## Data records
[Start of section]
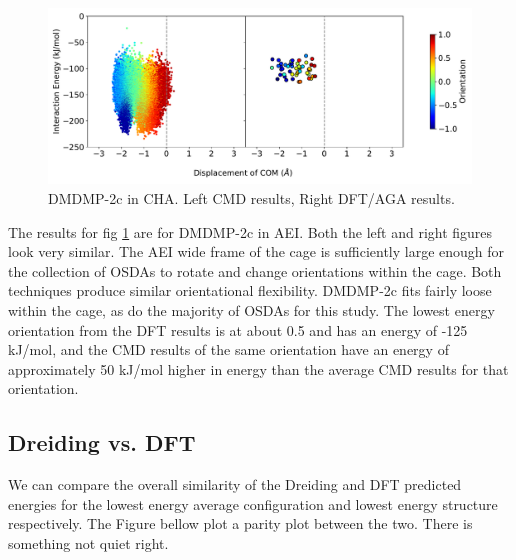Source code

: \documentclass[journal=accacs,manuscript=article, email=true, layout=traditional]{achemso}
\begin{document}
\begin{figure}
\begin{center}

\includegraphics[scale=.5]{./Figures/AEI-GA-CMD-DMDMP_2c.pdf}
\caption{DMDMP-2c in CHA. Left CMD results, Right DFT/AGA results.} 
\label{fig:DMDMP-2c-AEI} 

\end{center}
\end{figure}

The results for fig \ref{fig:DMDMP-2c-AEI} are for DMDMP-2c in AEI. Both the left and right figures look very similar. The AEI wide frame of the cage is sufficiently large enough for the collection of OSDAs to rotate and change orientations within the cage. Both techniques produce similar orientational flexibility. DMDMP-2c fits fairly loose within the cage, as do the majority of OSDAs for this study. The lowest energy orientation from the DFT results is at about 0.5 and has an energy of -125 kJ/mol, and the CMD results of the same orientation have an energy of approximately 50 kJ/mol higher in energy than the average CMD results for that orientation. 

\subsection{Dreiding vs. DFT}
\label{sec:org1bc840c}
We can compare the overall similarity of the Dreiding and DFT predicted energies for the lowest energy average configuration and lowest energy structure respectively. The Figure bellow plot a parity plot between the two. There is something not quiet right.
\end{document}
[End of section]
Report each line in the entries where the string "begin" occurs.

## Exercise response
\begin{document}
\begin{figure}
\begin{center}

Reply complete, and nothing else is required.